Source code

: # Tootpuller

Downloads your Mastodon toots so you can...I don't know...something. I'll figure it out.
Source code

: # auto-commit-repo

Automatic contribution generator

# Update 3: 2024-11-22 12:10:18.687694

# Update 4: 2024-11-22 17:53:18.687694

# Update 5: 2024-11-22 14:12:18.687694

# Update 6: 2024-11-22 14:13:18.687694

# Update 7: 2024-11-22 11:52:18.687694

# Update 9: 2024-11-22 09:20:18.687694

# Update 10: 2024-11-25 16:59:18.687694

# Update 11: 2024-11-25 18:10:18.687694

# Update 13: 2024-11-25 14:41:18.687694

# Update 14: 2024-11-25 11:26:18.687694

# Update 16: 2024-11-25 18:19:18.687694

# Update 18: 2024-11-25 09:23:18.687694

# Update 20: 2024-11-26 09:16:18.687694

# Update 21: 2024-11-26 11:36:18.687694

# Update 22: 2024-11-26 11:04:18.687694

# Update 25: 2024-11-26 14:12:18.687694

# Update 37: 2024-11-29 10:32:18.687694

## WORK TO COMPLETE
Word for word, repeat the lines from the one holding "# Update 11: 2024-11-25 18:10:18.687694" through the last line of the entries, both included.

## RESULT OF THIS EXERCISE
# Update 11: 2024-11-25 18:10:18.687694

# Update 13: 2024-11-25 14:41:18.687694

# Update 14: 2024-11-25 11:26:18.687694

# Update 16: 2024-11-25 18:19:18.687694

# Update 18: 2024-11-25 09:23:18.687694

# Update 20: 2024-11-26 09:16:18.687694

# Update 21: 2024-11-26 11:36:18.687694

# Update 22: 2024-11-26 11:04:18.687694

# Update 25: 2024-11-26 14:12:18.687694

# Update 37: 2024-11-29 10:32:18.687694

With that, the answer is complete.